Science for SEO: relevance rank

January 15, 2009

Search Engine Result Evaluation

Search engines are often evaluated using information retrieval techniques such a precision and recall. These methods are very effective metrics in these systems but less so in search engines. The reasons for this is that high precision isn't necessarily a good measure of user satisfaction. The quality of the resources is of course a factor but what users class as authoritative may vary.

This does really show that results are personal to each user, we're not looking for the same things every time and if we are, maybe not for the same reasons. This is why personalisation is a good solution, but that's a topic for another day.

Usually you can classify queries into navigational ones or information motivated ones. This also affects the evaluation of the search engine. Information ones are hardest because you're looking for a bunch of relevant documents but the query isn't usually rich enough to establish what exactly is needed. Navigational queries such as looking for the Sofitel in Bangkok are much easier because they're more exact.

You can use human evaluators or automated methods to check how good the results are. Human evaluators are very biased towards their own motivations of course which have in the past shown that results vary widely. Automated testing isn't biased of course, the machine doesn't care, but it isn't always very representative of human search if you like. Google use human evaluators and also live traffic experiments.
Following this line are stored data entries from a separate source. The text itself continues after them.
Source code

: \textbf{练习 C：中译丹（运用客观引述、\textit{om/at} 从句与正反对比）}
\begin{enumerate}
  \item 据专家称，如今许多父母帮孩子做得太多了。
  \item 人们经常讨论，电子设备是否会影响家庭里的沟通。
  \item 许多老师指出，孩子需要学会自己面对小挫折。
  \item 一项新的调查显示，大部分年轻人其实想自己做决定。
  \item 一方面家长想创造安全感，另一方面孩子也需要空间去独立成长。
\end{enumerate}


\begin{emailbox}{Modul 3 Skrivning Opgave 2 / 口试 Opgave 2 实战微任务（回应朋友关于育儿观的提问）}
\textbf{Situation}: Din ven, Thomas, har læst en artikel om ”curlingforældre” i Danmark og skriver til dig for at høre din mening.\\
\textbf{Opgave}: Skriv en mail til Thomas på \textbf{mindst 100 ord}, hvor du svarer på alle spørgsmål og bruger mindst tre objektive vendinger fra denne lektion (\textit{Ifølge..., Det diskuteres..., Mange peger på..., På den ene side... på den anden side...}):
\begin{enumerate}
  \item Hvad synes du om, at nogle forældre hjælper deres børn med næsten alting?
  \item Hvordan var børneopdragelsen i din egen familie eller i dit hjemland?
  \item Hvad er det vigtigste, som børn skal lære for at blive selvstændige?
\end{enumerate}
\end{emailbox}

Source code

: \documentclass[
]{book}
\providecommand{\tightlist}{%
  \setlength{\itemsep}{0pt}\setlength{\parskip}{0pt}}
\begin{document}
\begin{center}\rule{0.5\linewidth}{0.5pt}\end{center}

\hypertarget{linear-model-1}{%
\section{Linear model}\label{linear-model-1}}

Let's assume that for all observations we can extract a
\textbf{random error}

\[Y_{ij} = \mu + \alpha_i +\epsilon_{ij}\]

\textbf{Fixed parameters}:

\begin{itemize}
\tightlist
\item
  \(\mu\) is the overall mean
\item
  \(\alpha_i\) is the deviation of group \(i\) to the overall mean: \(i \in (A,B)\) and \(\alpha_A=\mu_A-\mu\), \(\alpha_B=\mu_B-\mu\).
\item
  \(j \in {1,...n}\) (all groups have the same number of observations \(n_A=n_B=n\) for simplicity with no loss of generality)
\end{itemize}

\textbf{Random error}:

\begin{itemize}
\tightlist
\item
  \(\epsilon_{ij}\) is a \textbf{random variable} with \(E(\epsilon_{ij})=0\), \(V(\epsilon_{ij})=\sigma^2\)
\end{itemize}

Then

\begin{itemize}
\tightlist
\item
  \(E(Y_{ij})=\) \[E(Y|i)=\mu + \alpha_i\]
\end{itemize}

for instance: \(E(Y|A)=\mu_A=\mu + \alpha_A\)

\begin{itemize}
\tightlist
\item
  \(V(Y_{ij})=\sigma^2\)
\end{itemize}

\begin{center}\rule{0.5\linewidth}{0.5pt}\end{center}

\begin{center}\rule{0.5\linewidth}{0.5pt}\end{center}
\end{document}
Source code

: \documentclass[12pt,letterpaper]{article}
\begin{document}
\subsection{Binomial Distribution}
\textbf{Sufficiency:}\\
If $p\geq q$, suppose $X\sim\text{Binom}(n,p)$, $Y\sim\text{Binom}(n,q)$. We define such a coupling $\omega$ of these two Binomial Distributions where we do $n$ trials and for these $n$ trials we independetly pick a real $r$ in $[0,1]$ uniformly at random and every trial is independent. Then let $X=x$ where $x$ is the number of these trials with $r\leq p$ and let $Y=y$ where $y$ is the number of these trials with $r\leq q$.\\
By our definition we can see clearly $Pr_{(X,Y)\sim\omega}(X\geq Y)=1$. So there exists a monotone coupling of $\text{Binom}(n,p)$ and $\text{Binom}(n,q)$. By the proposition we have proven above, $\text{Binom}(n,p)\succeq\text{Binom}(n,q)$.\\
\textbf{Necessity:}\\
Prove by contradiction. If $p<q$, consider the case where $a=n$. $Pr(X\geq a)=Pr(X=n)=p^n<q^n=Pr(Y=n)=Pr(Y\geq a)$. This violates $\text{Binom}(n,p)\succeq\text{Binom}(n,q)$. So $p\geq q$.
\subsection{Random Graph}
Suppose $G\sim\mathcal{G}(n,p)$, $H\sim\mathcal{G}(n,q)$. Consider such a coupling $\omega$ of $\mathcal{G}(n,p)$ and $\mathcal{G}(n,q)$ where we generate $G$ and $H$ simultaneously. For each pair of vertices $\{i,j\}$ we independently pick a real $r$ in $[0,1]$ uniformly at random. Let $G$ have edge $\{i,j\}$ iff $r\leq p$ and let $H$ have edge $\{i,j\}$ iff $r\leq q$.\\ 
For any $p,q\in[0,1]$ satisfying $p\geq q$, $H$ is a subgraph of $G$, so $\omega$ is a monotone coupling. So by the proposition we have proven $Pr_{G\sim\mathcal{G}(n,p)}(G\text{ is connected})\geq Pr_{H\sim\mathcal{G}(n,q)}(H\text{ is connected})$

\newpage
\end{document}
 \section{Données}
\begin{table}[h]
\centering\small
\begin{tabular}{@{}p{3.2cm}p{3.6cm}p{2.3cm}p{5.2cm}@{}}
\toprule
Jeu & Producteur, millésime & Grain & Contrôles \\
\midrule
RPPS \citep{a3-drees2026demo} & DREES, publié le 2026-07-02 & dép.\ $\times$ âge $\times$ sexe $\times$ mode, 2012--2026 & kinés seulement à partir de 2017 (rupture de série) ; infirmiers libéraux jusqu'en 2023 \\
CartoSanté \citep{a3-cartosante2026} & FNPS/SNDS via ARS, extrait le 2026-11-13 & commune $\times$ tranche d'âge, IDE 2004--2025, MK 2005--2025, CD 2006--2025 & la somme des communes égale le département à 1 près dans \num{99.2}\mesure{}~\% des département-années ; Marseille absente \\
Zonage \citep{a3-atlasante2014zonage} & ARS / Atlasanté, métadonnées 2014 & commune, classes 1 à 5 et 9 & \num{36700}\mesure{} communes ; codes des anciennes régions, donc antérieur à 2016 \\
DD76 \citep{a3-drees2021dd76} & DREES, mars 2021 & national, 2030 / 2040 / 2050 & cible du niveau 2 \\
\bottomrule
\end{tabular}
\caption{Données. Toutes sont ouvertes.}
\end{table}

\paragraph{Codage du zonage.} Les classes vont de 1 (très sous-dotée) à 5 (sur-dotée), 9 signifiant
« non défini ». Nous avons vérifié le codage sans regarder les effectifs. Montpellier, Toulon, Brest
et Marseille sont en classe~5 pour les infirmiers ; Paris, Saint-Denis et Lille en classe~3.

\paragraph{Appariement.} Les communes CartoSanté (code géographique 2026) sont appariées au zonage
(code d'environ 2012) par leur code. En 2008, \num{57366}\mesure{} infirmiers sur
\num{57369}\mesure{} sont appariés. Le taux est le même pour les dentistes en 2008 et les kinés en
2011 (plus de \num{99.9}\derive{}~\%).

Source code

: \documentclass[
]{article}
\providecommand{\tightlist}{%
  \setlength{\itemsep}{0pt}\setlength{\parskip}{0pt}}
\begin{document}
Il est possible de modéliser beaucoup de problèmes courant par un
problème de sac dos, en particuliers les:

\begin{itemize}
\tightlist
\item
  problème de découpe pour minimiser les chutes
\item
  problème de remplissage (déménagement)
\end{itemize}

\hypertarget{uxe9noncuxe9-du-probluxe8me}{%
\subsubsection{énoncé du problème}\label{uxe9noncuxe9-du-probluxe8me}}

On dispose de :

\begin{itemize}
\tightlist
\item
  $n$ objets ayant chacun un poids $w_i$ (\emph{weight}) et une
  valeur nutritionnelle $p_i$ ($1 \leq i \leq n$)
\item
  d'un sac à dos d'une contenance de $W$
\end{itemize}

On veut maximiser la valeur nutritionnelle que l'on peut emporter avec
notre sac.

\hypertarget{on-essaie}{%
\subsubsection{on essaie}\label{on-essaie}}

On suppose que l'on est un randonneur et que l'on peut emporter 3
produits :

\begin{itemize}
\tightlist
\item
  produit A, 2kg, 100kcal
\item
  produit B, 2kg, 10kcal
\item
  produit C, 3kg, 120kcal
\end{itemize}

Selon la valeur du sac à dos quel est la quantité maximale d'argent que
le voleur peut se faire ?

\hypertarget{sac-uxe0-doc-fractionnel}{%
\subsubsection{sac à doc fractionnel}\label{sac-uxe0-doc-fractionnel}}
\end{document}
Here I'll introduce a few papers you might find interesting on the subject. I've chosen a bit of a mixture but of course there are many more ways to do this.

"Search Engine Ranking Efficiency Evaluation Tool" by Alhalabi, Kubat and Tapia from the University of Miami.

They also note that "precision" and "recall" doesn't take into consideration ranking quality. They propose using SEREET (Search Engine Ranking Efficiency Evaluation Tool).

They compare a known correctly ordered list to a search engine's one. The method is to start at 100 points and then deduct from those each time a relevant document isn't present in the search engine rankings and also if an irrelevant document is returned. It's basically (the number of misses/RankLength) x 100. RankLength is the number of links in the rank list.They found it was more sensitive to change and efficient in space and time.

"Automatic Search Engine Performance Evaluation with Click-through Data Analysis" by Liu, Fu, Zhang, Ru from Tsinghua University.

They note than human evaluation is too time consuming to be an efficient method of evaluation. Their click-through data analysis method allows them to evaluate automatically. Navigational type queries, query topics and answers are made by the system based on user query and click behaviour. They found that they got similar results from those of human evaluators.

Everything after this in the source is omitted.